Dabei haben Chinesen schon in der Kindheit mit der KP zu tun. Den Jungen Pionieren der Kommunistischen Partei gehört noch so gut wie jedes chinesische Kind an, sobald es in die Schule kommt. Viel Politik steht aber noch nicht auf dem Programm, aber sie lernen etwas über das große Vorbild, den braven Soldaten Lei Feng, der seinen Kameraden unermüdlich und selbstlos half und ihnen abends sogar noch die Socken wusch. Erst mit 14 beginnt der Auswahlprozess. Schüler, die mit guten Noten oder durch soziales Engagement auffallen, haben gute Chancen, dem Kommunistischen Jugendverband beizutreten. Dort beginnt dann auch der politische Unterricht. Eine Vollmitgliedschaft ist aber erst mit dem 18. Lebensjahr möglich.

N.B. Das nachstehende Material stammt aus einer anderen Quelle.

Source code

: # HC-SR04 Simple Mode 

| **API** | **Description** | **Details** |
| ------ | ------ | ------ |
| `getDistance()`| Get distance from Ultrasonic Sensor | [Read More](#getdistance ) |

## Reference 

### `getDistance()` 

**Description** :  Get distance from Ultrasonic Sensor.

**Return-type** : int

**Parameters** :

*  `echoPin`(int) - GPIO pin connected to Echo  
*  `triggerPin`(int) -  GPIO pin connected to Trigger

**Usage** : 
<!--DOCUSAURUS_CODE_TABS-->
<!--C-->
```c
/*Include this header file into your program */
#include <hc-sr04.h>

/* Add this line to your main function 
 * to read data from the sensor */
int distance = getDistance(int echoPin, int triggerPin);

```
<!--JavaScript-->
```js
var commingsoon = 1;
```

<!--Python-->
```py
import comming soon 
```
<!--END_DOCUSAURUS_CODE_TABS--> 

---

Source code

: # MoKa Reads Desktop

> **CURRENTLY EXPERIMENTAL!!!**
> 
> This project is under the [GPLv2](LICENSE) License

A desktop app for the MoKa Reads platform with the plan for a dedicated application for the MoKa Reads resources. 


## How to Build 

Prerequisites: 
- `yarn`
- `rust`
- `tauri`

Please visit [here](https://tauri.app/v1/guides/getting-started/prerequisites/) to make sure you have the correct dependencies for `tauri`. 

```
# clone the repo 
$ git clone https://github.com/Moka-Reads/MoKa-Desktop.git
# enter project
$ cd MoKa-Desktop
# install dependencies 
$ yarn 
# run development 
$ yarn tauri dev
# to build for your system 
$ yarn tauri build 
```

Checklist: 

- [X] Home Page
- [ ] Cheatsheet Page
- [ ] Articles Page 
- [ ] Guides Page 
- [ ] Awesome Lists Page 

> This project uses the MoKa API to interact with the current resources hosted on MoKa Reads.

Strategie statt Ideologie. Das Beitrittsalter ist ganz entscheidend. Liang Junwei hat sich erst mit 41 für die Partei interessiert. Der heute 52-Jährige war damals noch einfacher Fabrikarbeiter in einem Staatsunternehmen für Lötkolben in der Provinz Hebei. Er wollte aufsteigen. Sein damaliger Vorgesetzter wollte das auch. Aber ohne Parteibuch sah auch er keine Möglichkeit. Also hieß es für Liang: Antrag stellen, Kurs belegen und Lehrbücher durcharbeiten. „Ich hatte große Schwierigkeiten“, erzählt der gelernte Techniker. Ein Buch hatte er mehr als 20 Jahre nicht mehr angefasst. Nun musste er büffeln. Inzwischen hat er seinen Vorgesetzten beerbt, der inzwischen als Parteisekretär in der Firmenleitung sitzt. Sehr viel weiter geht es für Liang in der Partei- und damit auch Firmenhierarchie jedoch nicht. „Einen hohen Posten kann ich mir abschminken“, sagt er. Er sei der Partei zu spät beigetreten.

Lötkolbenbauer Liang nimmt regelmäßig an den Sitzungen im Betrieb teil. Dabei gehe es vor allem um Planzahlen und Firmenstrategien, erzählt Liang. Die Sitzungen seien deswegen sehr wichtig. „Nur manchmal“, sagt Liang und lacht, „schauen wir auch mal, wie das Ganze mit den Lehren von Marx im Zusammenhang steht.“ Aber das passiere wirklich selten.